Journalist Keith Baker takes a look at what is making the headlines in Monday's newspapers.

This is the time of year when our councils start thinking about what they're going to charge us in rates. But according to the Irish News there's something of a black hole looming.

It says the economic downturn and the closure of various businesses may mean household rates rising to fill a void in council funding.

Apparently Belfast City council alone is facing a £3.5m hole in its budget after the Land and Property Services agency overestimated what the bills would yield.

The paper says there'll either be a hike in rates or else capital projects will have to be scrapped.
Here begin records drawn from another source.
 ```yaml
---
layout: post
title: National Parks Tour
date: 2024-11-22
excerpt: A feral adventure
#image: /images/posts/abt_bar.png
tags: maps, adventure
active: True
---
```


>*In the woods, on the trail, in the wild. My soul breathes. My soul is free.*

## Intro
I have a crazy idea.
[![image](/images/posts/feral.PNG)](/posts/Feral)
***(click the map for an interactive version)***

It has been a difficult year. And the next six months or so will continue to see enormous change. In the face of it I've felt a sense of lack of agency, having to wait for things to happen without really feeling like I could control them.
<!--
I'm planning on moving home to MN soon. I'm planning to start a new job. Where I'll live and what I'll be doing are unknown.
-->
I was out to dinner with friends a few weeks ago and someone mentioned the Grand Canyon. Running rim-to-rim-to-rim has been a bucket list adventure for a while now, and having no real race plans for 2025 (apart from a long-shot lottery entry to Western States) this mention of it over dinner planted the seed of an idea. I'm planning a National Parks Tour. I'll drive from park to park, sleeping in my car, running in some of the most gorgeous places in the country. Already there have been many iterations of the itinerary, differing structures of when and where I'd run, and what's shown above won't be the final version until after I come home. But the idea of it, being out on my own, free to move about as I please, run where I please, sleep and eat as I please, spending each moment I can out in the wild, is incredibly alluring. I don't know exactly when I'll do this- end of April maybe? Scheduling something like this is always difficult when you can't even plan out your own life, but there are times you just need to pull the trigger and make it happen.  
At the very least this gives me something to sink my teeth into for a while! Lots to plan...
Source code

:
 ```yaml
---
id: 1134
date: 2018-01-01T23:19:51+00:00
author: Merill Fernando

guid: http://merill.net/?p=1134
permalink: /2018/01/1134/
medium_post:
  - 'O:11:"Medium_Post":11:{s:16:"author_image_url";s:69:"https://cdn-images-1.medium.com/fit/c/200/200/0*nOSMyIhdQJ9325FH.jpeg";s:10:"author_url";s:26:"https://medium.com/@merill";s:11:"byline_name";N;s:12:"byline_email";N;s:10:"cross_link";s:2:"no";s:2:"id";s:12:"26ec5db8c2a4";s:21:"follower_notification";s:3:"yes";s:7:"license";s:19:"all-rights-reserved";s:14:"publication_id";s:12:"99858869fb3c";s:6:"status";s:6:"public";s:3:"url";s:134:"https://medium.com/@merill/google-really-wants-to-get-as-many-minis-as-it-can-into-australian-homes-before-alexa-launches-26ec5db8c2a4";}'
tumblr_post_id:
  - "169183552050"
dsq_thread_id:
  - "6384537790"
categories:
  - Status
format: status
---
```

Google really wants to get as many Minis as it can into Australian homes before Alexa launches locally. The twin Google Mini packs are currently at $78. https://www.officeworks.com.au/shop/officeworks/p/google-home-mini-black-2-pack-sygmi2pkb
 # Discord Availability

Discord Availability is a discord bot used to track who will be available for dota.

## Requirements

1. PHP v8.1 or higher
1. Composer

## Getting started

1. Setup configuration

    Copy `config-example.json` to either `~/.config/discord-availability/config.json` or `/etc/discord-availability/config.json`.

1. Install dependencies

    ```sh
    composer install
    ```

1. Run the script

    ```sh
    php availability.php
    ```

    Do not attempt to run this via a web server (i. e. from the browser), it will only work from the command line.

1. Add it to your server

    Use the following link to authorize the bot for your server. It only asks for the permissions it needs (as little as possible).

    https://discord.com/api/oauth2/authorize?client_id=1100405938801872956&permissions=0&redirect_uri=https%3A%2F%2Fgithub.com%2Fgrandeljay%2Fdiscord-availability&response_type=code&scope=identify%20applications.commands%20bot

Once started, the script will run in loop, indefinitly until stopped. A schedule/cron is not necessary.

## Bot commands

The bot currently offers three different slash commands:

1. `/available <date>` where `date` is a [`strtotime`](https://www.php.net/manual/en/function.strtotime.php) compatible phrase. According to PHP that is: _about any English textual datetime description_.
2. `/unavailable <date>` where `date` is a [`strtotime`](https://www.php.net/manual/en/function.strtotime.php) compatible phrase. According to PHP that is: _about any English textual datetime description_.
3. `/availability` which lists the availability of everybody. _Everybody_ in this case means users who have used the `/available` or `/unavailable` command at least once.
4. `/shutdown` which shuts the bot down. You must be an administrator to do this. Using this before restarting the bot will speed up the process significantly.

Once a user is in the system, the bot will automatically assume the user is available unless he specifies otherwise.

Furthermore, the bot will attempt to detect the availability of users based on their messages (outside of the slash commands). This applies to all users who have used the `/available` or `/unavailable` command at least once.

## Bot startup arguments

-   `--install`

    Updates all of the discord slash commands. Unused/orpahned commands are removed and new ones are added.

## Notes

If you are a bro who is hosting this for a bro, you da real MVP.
Meanwhile the Irish News also reports that all our 26 councils have had to pay £34m in rates refunds to businesses and other bodies which have been overcharged. The biggest pay-out was £2.3m which Antrim Council has agreed to repay to the Ministry of Defence over five years.

An appeal by Lisa Kinnaird, the mother of 14-year-old Ryan Quinn who died on the railway line at Portrush two years ago. That's the top story in the News Letter.
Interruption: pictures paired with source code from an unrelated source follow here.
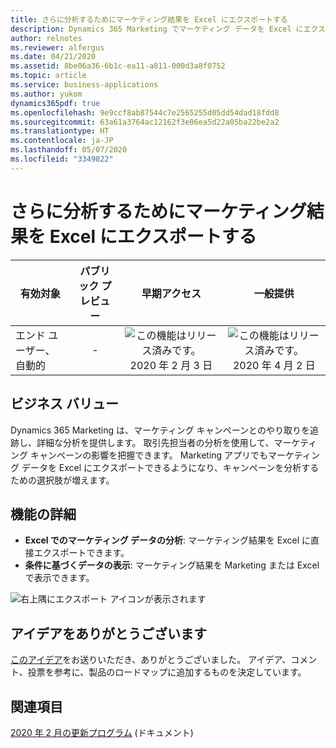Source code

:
 ```yaml
---
title: さらに分析するためにマーケティング結果を Excel にエクスポートする
description: Dynamics 365 Marketing でマーケティング データを Excel にエクスポートできるようになり、キャンペーンを分析するための選択肢が増えます。
author: relnotes
ms.reviewer: alfergus
ms.date: 04/21/2020
ms.assetid: 8be06a36-6b1c-ea11-a811-000d3a8f0752
ms.topic: article
ms.service: business-applications
ms.author: yukom
dynamics365pdf: true
ms.openlocfilehash: 9e9ccf8ab87544c7e2565255d05dd54dad18fdd8
ms.sourcegitcommit: 63a61a3764ac12162f3e06ea5d22a05ba22be2a2
ms.translationtype: HT
ms.contentlocale: ja-JP
ms.lasthandoff: 05/07/2020
ms.locfileid: "3349822"
---
```

# <a name="export-marketing-results-data-to-excel-for-further-analysis"></a>さらに分析するためにマーケティング結果を Excel にエクスポートする


| 有効対象    |  パブリック プレビュー | 早期アクセス | 一般提供 | 
| ---------- | :----------: |:----------: |:----------: |
|エンド ユーザー、自動的|-|![この機能はリリース済みです。](/dynamics365-release-plan/media/green-checkmark.png "この機能はリリース済みです。") 2020 年 2 月 3 日| ![この機能はリリース済みです。](/dynamics365-release-plan/media/green-checkmark.png "この機能はリリース済みです。") 2020 年 4 月 2 日|


## <a name="business-value"></a>ビジネス バリュー
<!-- bv start -->
Dynamics 365 Marketing は、マーケティング キャンペーンとのやり取りを追跡し、詳細な分析を提供します。 取引先担当者の分析を使用して、マーケティング キャンペーンの影響を把握できます。 Marketing アプリでもマーケティング データを Excel にエクスポートできるようになり、キャンペーンを分析するための選択肢が増えます。
<!-- bv end -->



## <a name="feature-details"></a>機能の詳細
<!--feature detail start -->
- **Excel でのマーケティング データの分析**: マーケティング結果を Excel に直接エクスポートできます。
- **条件に基づくデータの表示**: マーケティング結果を Marketing または Excel で表示できます。
<!--feature detail end -->

![右上隅にエクスポート アイコンが表示されます](media/insights_export_to_csv.png "右上隅にエクスポート アイコンが表示されます")
<!-- Picture 1 -->








## <a name="thank-you-for-your-idea"></a>アイデアをありがとうございます
[このアイデア](https://experience.dynamics.com/ideas/idea/?ideaid=f33bf6e7-7b7e-e811-9cca-0003ff68a6a2)をお送りいただき、ありがとうございました。 アイデア、コメント、投票を参考に、製品のロードマップに追加するものを決定しています。

## <a name="see-also"></a>関連項目

<!--docs start-->
[2020 年 2 月の更新プログラム](https://docs.microsoft.com/dynamics365/marketing/whats-new-marketing#february-2020-update) (ドキュメント)
<!--docs end-->
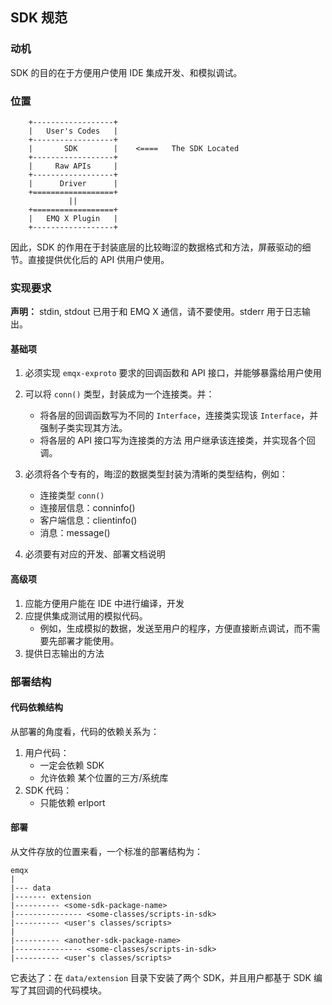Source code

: ## SDK 规范

### 动机

SDK 的目的在于方便用户使用 IDE 集成开发、和模拟调试。

### 位置

```
    +------------------+
    |   User's Codes   |
    +------------------+
    |       SDK        |    <====   The SDK Located
    +------------------+
    |     Raw APIs     |
    +------------------+
    |      Driver      |
    +==================+
             ||
    +==================+
    |   EMQ X Plugin   |
    +------------------+
```

因此，SDK 的作用在于封装底层的比较晦涩的数据格式和方法，屏蔽驱动的细节。直接提供优化后的 API 供用户使用。


### 实现要求

**声明：** stdin, stdout 已用于和 EMQ X 通信，请不要使用。stderr 用于日志输出。

#### 基础项

1. 必须实现 `emqx-exproto` 要求的回调函数和 API 接口，并能够暴露给用户使用
2. 可以将 `conn()` 类型，封装成为一个连接类。并：
   - 将各层的回调函数写为不同的 `Interface`，连接类实现该 `Interface`，并强制子类实现其方法。
   - 将各层的 API 接口写为连接类的方法
   用户继承该连接类，并实现各个回调。

3. 必须将各个专有的，晦涩的数据类型封装为清晰的类型结构，例如：
   - 连接类型 `conn()`
   - 连接层信息：conninfo()
   - 客户端信息：clientinfo()
   - 消息：message()
3. 必须要有对应的开发、部署文档说明

#### 高级项

1. 应能方便用户能在 IDE 中进行编译，开发
2. 应提供集成测试用的模拟代码。
   - 例如，生成模拟的数据，发送至用户的程序，方便直接断点调试，而不需要先部署才能使用。
3. 提供日志输出的方法

### 部署结构

#### 代码依赖结构

从部署的角度看，代码的依赖关系为：

1. 用户代码：
    * 一定会依赖 SDK
    * 允许依赖 某个位置的三方/系统库
2. SDK 代码：
    * 只能依赖 erlport

#### 部署

从文件存放的位置来看，一个标准的部署结构为：

```
emqx
|
|--- data
|------- extension
|---------- <some-sdk-package-name>
|--------------- <some-classes/scripts-in-sdk>
|---------- <user's classes/scripts>
|
|---------- <another-sdk-package-name>
|--------------- <some-classes/scripts-in-sdk>
|---------- <user's classes/scripts>
```

它表达了：在 `data/extension` 目录下安装了两个 SDK，并且用户都基于 SDK 编写了其回调的代码模块。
The main headlines in the Belfast Telegraph is Suicide tragedy of girl (11) and boy (13).

The Sun headline - Ulster parents' horror.

The two children lived in neighbouring communities in west Belfast and the Telegraph says people there are stunned. In the Sun there's a quote from a local priest who has talked about the 'cruel, wicked scourge of suicide' which is affecting the area.
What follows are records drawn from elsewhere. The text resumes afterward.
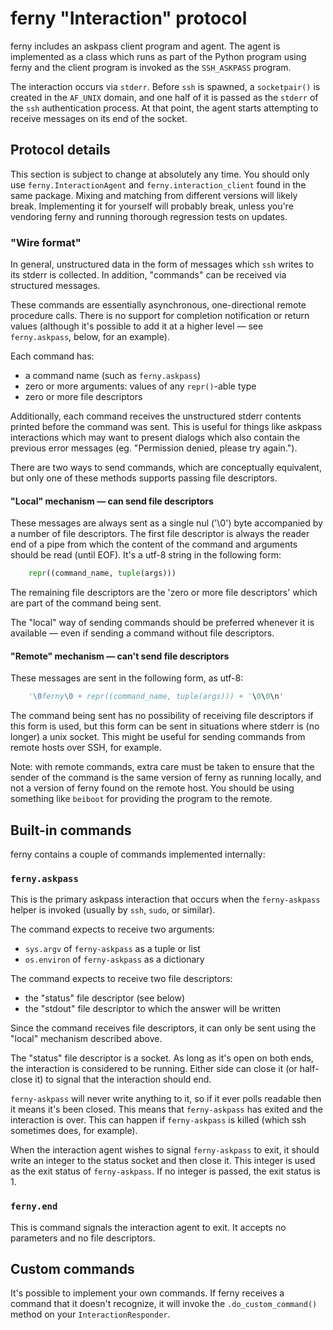 # ferny "Interaction" protocol

ferny includes an askpass client program and agent.  The agent is implemented
as a class which runs as part of the Python program using ferny and the client
program is invoked as the `SSH_ASKPASS` program.

The interaction occurs via `stderr`.  Before `ssh` is spawned, a `socketpair()`
is created in the `AF_UNIX` domain, and one half of it is passed as the
`stderr` of the `ssh` authentication process.  At that point, the agent starts
attempting to receive messages on its end of the socket.

## Protocol details

This section is subject to change at absolutely any time.  You should only use
`ferny.InteractionAgent` and `ferny.interaction_client` found in the same
package.  Mixing and matching from different versions will likely break.
Implementing it for yourself will probably break, unless you're vendoring ferny
and running thorough regression tests on updates.

### "Wire format"

In general, unstructured data in the form of messages which `ssh` writes to its
stderr is collected.  In addition, "commands" can be received via structured
messages.

These commands are essentially asynchronous, one-directional remote procedure
calls.  There is no support for completion notification or return values
(although it's possible to add it at a higher level — see `ferny.askpass`,
below, for an example).

Each command has:
 - a command name (such as `ferny.askpass`)
 - zero or more arguments: values of any `repr()`-able type
 - zero or more file descriptors

Additionally, each command receives the unstructured stderr contents printed
before the command was sent.  This is useful for things like askpass
interactions which may want to present dialogs which also contain the previous
error messages (eg. "Permission denied, please try again.").

There are two ways to send commands, which are conceptually equivalent, but
only one of these methods supports passing file descriptors.

#### "Local" mechanism — can send file descriptors

These messages are always sent as a single nul ('\0') byte accompanied
by a number of file descriptors.  The first file descriptor is always the
reader end of a pipe from which the content of the command and arguments should
be read (until EOF).  It's a utf-8 string in the following form:

```python
    repr((command_name, tuple(args)))
```

The remaining file descriptors are the 'zero or more file descriptors' which
are part of the command being sent.

The "local" way of sending commands should be preferred whenever it is
available — even if sending a command without file descriptors.

#### "Remote" mechanism — can't send file descriptors

These messages are sent in the following form, as utf-8:

```python
    '\0ferny\0 + repr((command_name, tuple(args))) + '\0\0\n'
```

The command being sent has no possibility of receiving file descriptors if this
form is used, but this form can be sent in situations where stderr is (no
longer) a unix socket.  This might be useful for sending commands from remote
hosts over SSH, for example.

Note: with remote commands, extra care must be taken to ensure that the sender
of the command is the same version of ferny as running locally, and not a
version of ferny found on the remote host.  You should be using something like
`beiboot` for providing the program to the remote.

## Built-in commands

ferny contains a couple of commands implemented internally:

### `ferny.askpass`

This is the primary askpass interaction that occurs when the `ferny-askpass`
helper is invoked (usually by `ssh`, `sudo`, or similar).

The command expects to receive two arguments:
 - `sys.argv` of `ferny-askpass` as a tuple or list
 - `os.environ` of `ferny-askpass` as a dictionary

The command expects to receive two file descriptors:
 - the "status" file descriptor (see below)
 - the "stdout" file descriptor to which the answer will be written

Since the command receives file descriptors, it can only be sent using the
"local" mechanism described above.

The "status" file descriptor is a socket.  As long as it's open on both ends,
the interaction is considered to be running.  Either side can close it (or
half-close it) to signal that the interaction should end.

`ferny-askpass` will never write anything to it, so if it ever polls readable
then it means it's been closed.  This means that `ferny-askpass` has exited and
the interaction is over.  This can happen if `ferny-askpass` is killed (which
ssh sometimes does, for example).

When the interaction agent wishes to signal `ferny-askpass` to exit, it should
write an integer to the status socket and then close it.  This integer is used
as the exit status of `ferny-askpass`.  If no integer is passed, the exit
status is 1.

### `ferny.end`

This is command signals the interaction agent to exit.  It accepts no
parameters and no file descriptors.

## Custom commands

It's possible to implement your own commands.  If ferny receives a command that
it doesn't recognize, it will invoke the `.do_custom_command()` method on your
`InteractionResponder`.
Looking at the Dublin papers and the election campaign is getting off the ground although not without a bit of a struggle.

The Irish Independent writes of chaos sweeping Fianna Fail. It says there have been setbacks in a number of key constituencies with some well-known party figures pulling out.

The Irish Times writes of sharp differences between Fine Gael and Labour. It shows the Fine Gael candidates all lined up for a picture. Columnist Miriam Lord describes them as the 102 Dail-matians.

And there's coverage of what Brian Cowen was up to at the weekend. He was on his home turf in County Offaly where he unveiled a bronze statue of the famous greyhound Mick the Miller.

The Independent says he had people in stitches with various shaggy dog stories and it says it's a pity the electorate rarely saw this side of him. It says instead they usually got a crabby man who scowled at the Opposition, snapped at awkward questions and talked in riddles about making corrections going forward.

The events in Egypt dominate the London papers and there is much speculation about what will happen next...

The Guardian says the people have come too far to retreat.

The Mirror says there's no going back. And the Times has a cartoon showing President Mubarak as a Pharaoh on top of a pyramid while below him the people are taking the structure apart, a stone at a time.

The Daily Telegraph reports that the much praised film the King's Speech is full of mistakes.

Some examples - it's the late 1930s and women are shown wearing seamless stockings which weren't available at the time. There's a plastic model biplane which should have been wooden.

And one scene shows a BBC control room with the names of the broadcast stations written in the typeface Helvetica which wasn't designed until the late 1950s.